192 nations at UN climate conference in Copenhagen

Post date: Dec 7, 2009 1:24:10 PM

07.12.2009.

The largest and most important UN climate change conference in history opened Monday, with diplomats from 192 nations warned that this could be the best, last chance for a deal to protect the world from calamitous global warming.

Concern and awareness for climate change and the environment peaked in 2007 at the time of the Live Earth concerts and the launch of Al Gore’s documentary "An Inconvenient Truth", according to a survey by The Nielsen Company and the Oxford University Institute of Climate Change.

The survey – conducted among 27,548 consumers in 54 countries – shows that in 2007 41 percent said they were very concerned about climate change.
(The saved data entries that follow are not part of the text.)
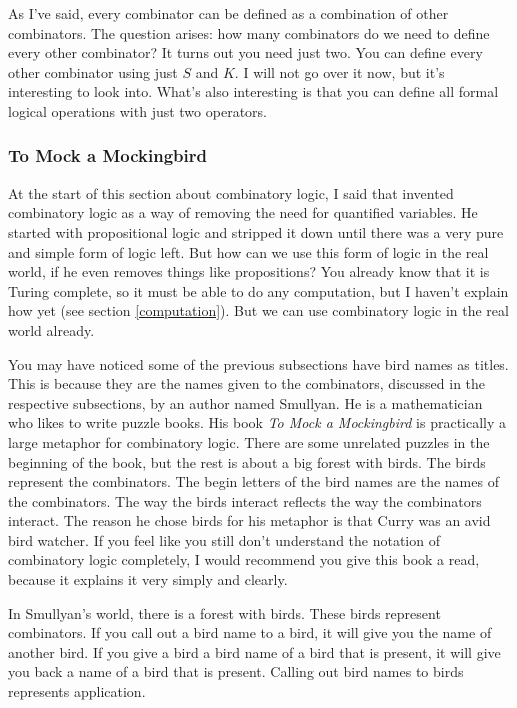 \documentclass[11pt]{article}
\begin{document}
As I've said, every combinator can be defined as a combination of other
combinators. The question arises: how many combinators do we need to define
every other combinator? It turns out you need just two. You can define every
other combinator using just \(S\) and \(K\). I will not go over it now, but
it's interesting to look into. What's also interesting is that you can define
all formal logical operations with just two operators.

\subsubsection{To Mock a Mockingbird}

At the start of this section about combinatory logic, I said that
\textcite{schonfinkel1924} invented combinatory logic as a way of removing the
need for quantified variables. He started with propositional logic and stripped
it down until there was a very pure and simple form of logic left. But how can
we use this form of logic in the real world, if he even removes things like
propositions? You already know that it is Turing complete, so it must be able
to do any computation, but I haven't explain how yet (see section
\ref{computation}). But we can use combinatory logic in the real world already.

You may have noticed some of the previous subsections have bird names as
titles. This is because they are the names given to the combinators, discussed
in the respective subsections, by an author named Smullyan. He is a
mathematician who likes to write puzzle books. His book \emph{To Mock a
Mockingbird} \parencite{smullyan2000} is practically a large metaphor for
combinatory logic. There are some unrelated puzzles in the beginning of the
book, but the rest is about a big forest with birds. The birds represent the
combinators. The begin letters of the bird names are the names of the
combinators. The way the birds interact reflects the way the combinators
interact. The reason he chose birds for his metaphor is that Curry was an avid
bird watcher. If you feel like you still don't understand the notation of
combinatory logic completely, I would recommend you give this book a read,
because it explains it very simply and clearly.

In Smullyan's world, there is a forest with birds. These birds represent
combinators. If you call out a bird name to a bird, it will give you the name
of another bird. If you give a bird a bird name of a bird that is present, it
will give you back a name of a bird that is present. Calling out bird names to
birds represents application.
\end{document}
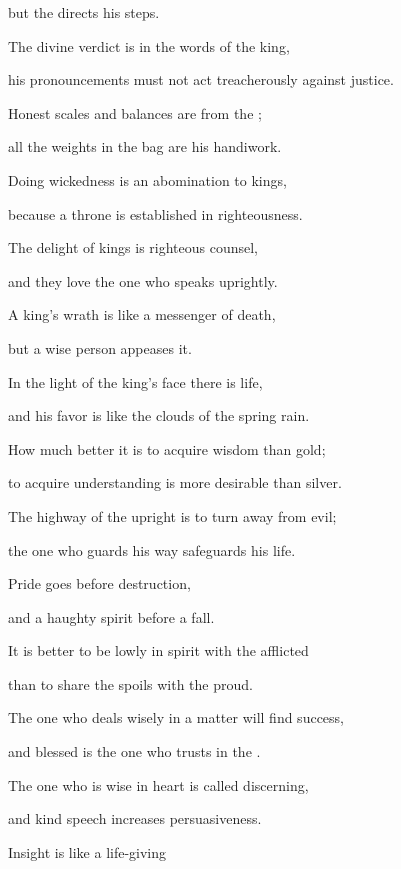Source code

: {\par }{\Q but
the {}
directs
his steps.
\par }{\Q {}The divine verdict
is in the words
of the king,
\par }{\Q his pronouncements
must not
act
treacherously
against justice.
\par }{\Q {}Honest
scales
and balances
are from the
{};
\par }{\Q all
the weights
in the bag
are his handiwork.
\par }{\Q {}Doing
wickedness
is an abomination
to kings,
\par }{\Q because
a throne
is established
in righteousness.
\par }{\Q {}The delight
of kings
is righteous
counsel,
\par }{\Q and they love
the one who speaks
uprightly.
\par }{\Q {}A king’s
wrath
is like a messenger
of death,
\par }{\Q but
a wise
person appeases it.
\par }{\Q {}In the light
of the king’s
face
there is life,
\par }{\Q and his favor
is like the clouds
of the spring rain.
\par }{\Q {}How
much better
it is to acquire
wisdom
than gold;
\par }{\Q to acquire
understanding
is more desirable
than silver.
\par }{\Q {}The highway
of the upright
is to turn
away from evil;
\par }{\Q the one who guards
his way
safeguards
his life.
\par }{\Q {}Pride
goes before
destruction,
\par }{\Q and a haughty
spirit
before
a fall.
\par }{\Q {}It is better
to be lowly
in spirit
with
the afflicted
\par }{\Q than to share
the spoils
with
the proud.
\par }{\Q {}The one who deals wisely
in a matter
will find
success,
\par }{\Q and blessed
is the one who trusts
in the
{}.
\par }{\Q {}The one who is wise
in heart
is called
discerning,
\par }{\Q and kind
speech
increases
persuasiveness.
\par }{\Q {}Insight
is like a life-giving
}
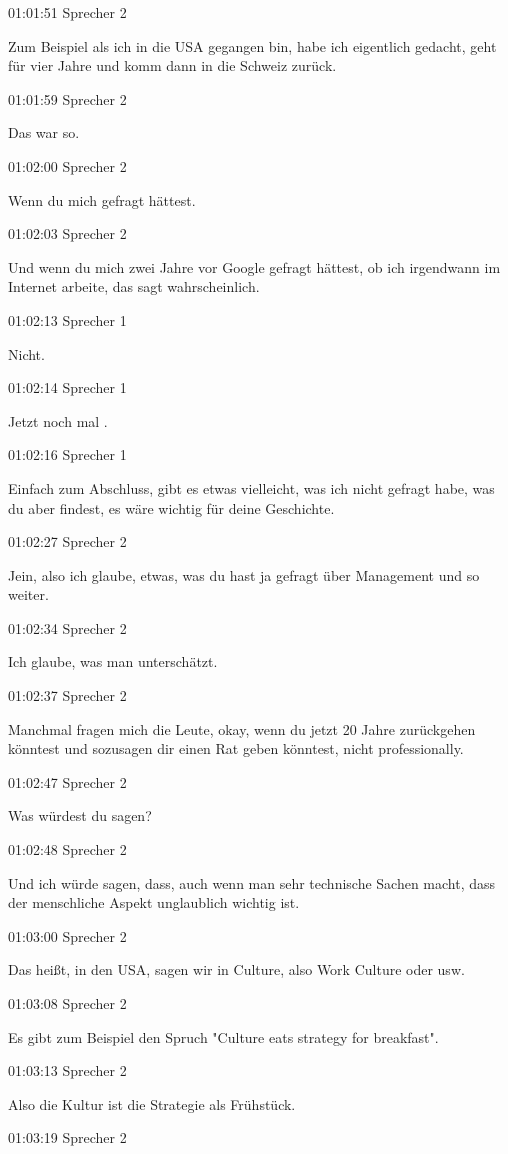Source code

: 01:01:51 Sprecher 2

Zum Beispiel als ich in die USA gegangen bin, habe ich eigentlich
gedacht, geht für vier Jahre und komm dann in die Schweiz zurück.

01:01:59 Sprecher 2

Das war so.

01:02:00 Sprecher 2

Wenn du mich gefragt hättest.

01:02:03 Sprecher 2

Und wenn du mich zwei Jahre vor Google gefragt hättest, ob ich
irgendwann im Internet arbeite, das sagt wahrscheinlich.

01:02:13 Sprecher 1

Nicht.

01:02:14 Sprecher 1

Jetzt noch mal .

01:02:16 Sprecher 1

Einfach zum Abschluss, gibt es etwas vielleicht, was ich nicht gefragt
habe, was du aber findest, es wäre wichtig für deine Geschichte.

01:02:27 Sprecher 2

Jein, also ich glaube, etwas, was du hast ja gefragt über Management und
so weiter.

01:02:34 Sprecher 2

Ich glaube, was man unterschätzt.

01:02:37 Sprecher 2

Manchmal fragen mich die Leute, okay, wenn du jetzt 20 Jahre zurückgehen
könntest und sozusagen dir einen Rat geben könntest, nicht
professionally.

01:02:47 Sprecher 2

Was würdest du sagen?

01:02:48 Sprecher 2

Und ich würde sagen, dass, auch wenn man sehr technische Sachen macht,
dass der menschliche Aspekt unglaublich wichtig ist.

01:03:00 Sprecher 2

Das heißt, in den USA, sagen wir in Culture, also Work Culture oder usw.

01:03:08 Sprecher 2

Es gibt zum Beispiel den Spruch "Culture eats strategy for breakfast".

01:03:13 Sprecher 2

Also die Kultur ist die Strategie als Frühstück.

01:03:19 Sprecher 2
In October 2009 the number had declined to 37 percent.

"The global recession and economic woes temporarily knocked the climate change issue off the top line agenda, but as the recession is now beginning to recede, we expect the Copenhagen Summit may push this important issue to the forefront again," said Jonathan Banks, Business Insights Director Europe, The Nielsen Company.

The highest levels of concern were expressed in Latin America (57 percent) and Asia Pacific (42 percent). In the US the number of very concerned declined from 34 percent in 2007 to 25 percent in October this year.

Another poll by GlobeScan goes in the opposite direction, according to BBC News. This poll shows that nearly two thirds of 24,071 people polled in 23 countries said climate change was a "very serious" problem – up from 44 in 1998.